As well as the obvious Midsomer comparison there is something very Agatha Christie about Death in Paradise as it often features rich people who live in grand houses being bumped off just before they can deliver a big announcement. This week’s example is plantation owner Roger Seymour who gathers together members of his family for said announcement however before he can say anything he is found with a huge knife sticking out of the back of his neck. It’s not long before Poole and his attractive DS Camille Bordey are on their way to the plantation and shockingly discover that everybody has a motive. For example his young lover Kim Neville would possibly want to off him after he changed his will to leave everything in her name however she denies this as she claims his big announcement was that they were to be married. Roger’s nephew Alex had also got into several rows with his uncle about his running of the plantation which had been in their family for generations. Then there’s Roger’s ex-wife Nicole, gloriously played by Stephanie Beacham, who would possibly want revenge for ending their long marriage to be with his much young new love. Poole also discovers that the majority of Seymour’s staff hated the way he ran the plantation with the exception of Louis a young man who was also invited to the dinner that never happened. The murder is also significant as the Seymour plantation is famous on Saint-Marie as it was the place where fifty slaves went missing never to be seen again. In addition the plantation has caused controversy in the past after several of their workers have died while using their machinery and one of these deaths could in some way be a motive for Roger’s death. Of course by the end of the episode Poole has not only solved Seymour’s murder, by doing the classic detective trick of gathering the suspects together, but has also revealed how the original slaves escaped and why the Neville’s staff members considered them to be devils.

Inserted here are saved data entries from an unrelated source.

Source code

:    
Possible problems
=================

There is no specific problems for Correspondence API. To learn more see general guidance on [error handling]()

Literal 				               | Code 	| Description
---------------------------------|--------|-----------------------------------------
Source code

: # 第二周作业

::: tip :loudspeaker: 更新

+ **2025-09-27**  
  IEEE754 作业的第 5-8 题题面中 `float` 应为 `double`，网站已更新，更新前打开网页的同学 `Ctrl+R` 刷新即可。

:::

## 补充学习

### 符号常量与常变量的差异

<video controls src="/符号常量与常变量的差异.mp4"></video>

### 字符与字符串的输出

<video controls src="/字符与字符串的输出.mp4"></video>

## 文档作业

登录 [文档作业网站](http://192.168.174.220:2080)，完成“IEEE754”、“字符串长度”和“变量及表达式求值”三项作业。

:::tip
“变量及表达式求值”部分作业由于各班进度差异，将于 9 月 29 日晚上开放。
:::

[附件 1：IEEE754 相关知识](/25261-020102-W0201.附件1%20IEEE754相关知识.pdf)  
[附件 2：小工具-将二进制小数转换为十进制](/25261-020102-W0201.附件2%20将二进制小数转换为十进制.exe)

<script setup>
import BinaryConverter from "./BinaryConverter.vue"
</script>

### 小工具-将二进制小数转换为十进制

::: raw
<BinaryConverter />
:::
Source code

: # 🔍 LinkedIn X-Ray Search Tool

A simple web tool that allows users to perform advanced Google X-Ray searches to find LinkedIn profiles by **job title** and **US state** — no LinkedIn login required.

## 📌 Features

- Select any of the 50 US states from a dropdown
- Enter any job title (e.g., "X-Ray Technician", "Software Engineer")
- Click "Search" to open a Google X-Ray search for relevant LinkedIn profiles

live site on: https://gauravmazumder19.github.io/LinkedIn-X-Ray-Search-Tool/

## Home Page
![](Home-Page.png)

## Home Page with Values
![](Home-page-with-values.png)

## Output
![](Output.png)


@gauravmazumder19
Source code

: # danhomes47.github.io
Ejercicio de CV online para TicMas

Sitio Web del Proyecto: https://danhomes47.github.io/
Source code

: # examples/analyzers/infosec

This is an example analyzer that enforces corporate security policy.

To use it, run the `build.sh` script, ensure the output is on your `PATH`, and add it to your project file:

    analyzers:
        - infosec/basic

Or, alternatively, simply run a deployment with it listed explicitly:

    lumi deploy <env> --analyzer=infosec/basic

Running alongside the murder story is Poole’s further integration into life on Saint-Marie and Camille’s attempt to get him to embrace the culture. This is represented by the island celebrating an ancient voodoo Goddess of Love which for Camille means tolerating a blind date set up for her by her mother. The story surrounding this festival is fairly slight however to me it suggests that the writers are planning to add a romantic angle to the relationship between Camille and Poole which I personally think is a bit of a mistake as it would spoil their chemistry. However it does seem that this is the direction they are going after Camille is slightly upset that Poole isn’t her mystery date but is simply doing her mother a favour.
There’s no doubting the fact that Death in Paradise is incredibly formulaic with the central murder mystery not being incredibly original. I don’t think that’s the point of Death in Paradise though instead it is meant to be a bit of escapism for those trying to escape their winter blues and bury themselves in a traditional mystery programme. Indeed the biggest selling point is the Caribbean scenery with the programme being shot on location in Guadeloupe which in turns means that some big name actors pop up in supporting roles in order to get a working holiday. Here those actors include Stephanie Beacham and Silent Witness’ Tom Ward who are able to inject a bit of personality into their roles of Nicole and Alex respectively. The star of the show though is definitely Ben Miller, who as Richard Poole is the quintessential Brit abroad down to the fact that he still won’t unbutton his suit. The only part of this series I’m not sure about is Poole’s potential romance with Camille which would spoil their platonic relationship which I feel is one of the series’ strengths. Of the rest of the cast I think Sara Martins is the perfect choice for the strong Camille who is great at her job but doesn’t have much luck in the love department.
It’s easy to be sniffy about a programme like Death in Paradise with its clichéd characters and traditional murder mystery storyline however I find it to be likeable comfort TV and it never claims to be anything more. The performances from Miller and Martins keep things ticking along nicely while the fact that this is a murder mystery shows means that audiences don’t have to watch every episode to keep up with the stories. Obviously the Sunkist scenery is another big plus and overall Death in Paradise gives everybody a chance to escape the horrible British winter and instead watch an entertaining mystery set on a beautiful Caribbean island.